Bringing Up a Reverse Engineered CPU

I have previously written about reverse engineering a CPU, and how we extract a Verilog netlist from a layout. Getting the netlist is only the half-way point. Now it must be verified.

The netlist of the CPU might have 50 to 100 connections, and since we extracted if from a physical layout, we don’t really know which signal is which. Loading the netlist into a Verilog simulator will generate errors on all of the inputs, since they will not be connected to anything. Most of the inputs can be identified by tracing the signals back to IO pads. If a line goes to the Reset pin, then it is probably reset. And we can identify the clock the same way. The databus is important to identify, though it can be difficult to determine which line is D0, and which line is D7. Other inputs can be tied off to a valid logic level, and identified later on.

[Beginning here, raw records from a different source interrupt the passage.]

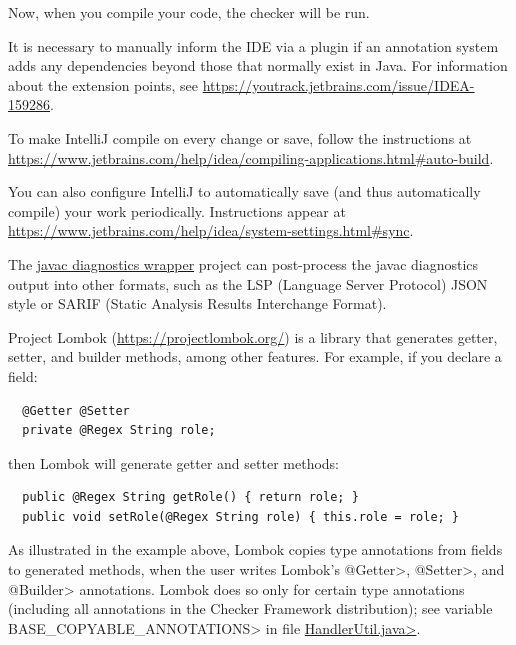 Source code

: Now, when you compile your code, the checker will be run.

It is necessary to manually inform the IDE via a plugin if an annotation
system adds any dependencies beyond those that normally exist in Java.
For information about the extension points, see
\url{https://youtrack.jetbrains.com/issue/IDEA-159286}.



To make IntelliJ compile on every change or save,
follow the instructions at
\url{https://www.jetbrains.com/help/idea/compiling-applications.html#auto-build}.

You can also configure IntelliJ to automatically save (and thus
automatically compile) your work periodically. Instructions appear at
\url{https://www.jetbrains.com/help/idea/system-settings.html#sync}.


The \href{https://github.com/eisopux/javac-diagnostics-wrapper}{javac
diagnostics wrapper} project can post-process the javac
diagnostics output into other formats, such as
the LSP (Language Server Protocol) JSON style or
SARIF (Static Analysis Results Interchange Format).



Project Lombok (\url{https://projectlombok.org/}) is a library that
generates getter, setter, and builder methods, among other features.
For example, if you declare
a field:

\begin{Verbatim}
  @Getter @Setter
  private @Regex String role;
\end{Verbatim}

\noindent
then Lombok will generate getter and setter methods:

\begin{Verbatim}
  public @Regex String getRole() { return role; }
  public void setRole(@Regex String role) { this.role = role; }
\end{Verbatim}



As illustrated in the example above, Lombok copies type annotations from fields
to generated methods, when the user writes Lombok's \<@Getter>, \<@Setter>,
and \<@Builder> annotations.  Lombok does so only for certain type
annotations (including all annotations in the Checker Framework
distribution); see variable \<BASE\_COPYABLE\_ANNOTATIONS> in file
\href{https://github.com/projectlombok/lombok/blob/master/src/core/lombok/core/handlers/HandlerUtil.java}{\<HandlerUtil.java>}.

An initial milestone is to get the circuit to compile correctly in the simulator. The simulator performs a check on the netlist, and if we can get to 0 nanoseconds, that means that all of the inputs have been identified, and there are no syntax errors in the netlist.

Now it is time to do something. Reset the part, start the clock, and see what happens. Initially, we put a NOP instruction on the databus, using a weak strength. This fixes any bus directionality problems.

The biggest problem we face at this stage is unknowns propagating throughout the simulation. Old designs frequently did not reset everyone. A divide-by-two in the clock circuit was a don’t care for which state it powered up in. In real life, it might not matter, but it certainly does matter in a logic simulation. So, we frequently have to add a global reset to all latches and flops that either don’t have a reset, or whose reset is not controlled by the reset pin.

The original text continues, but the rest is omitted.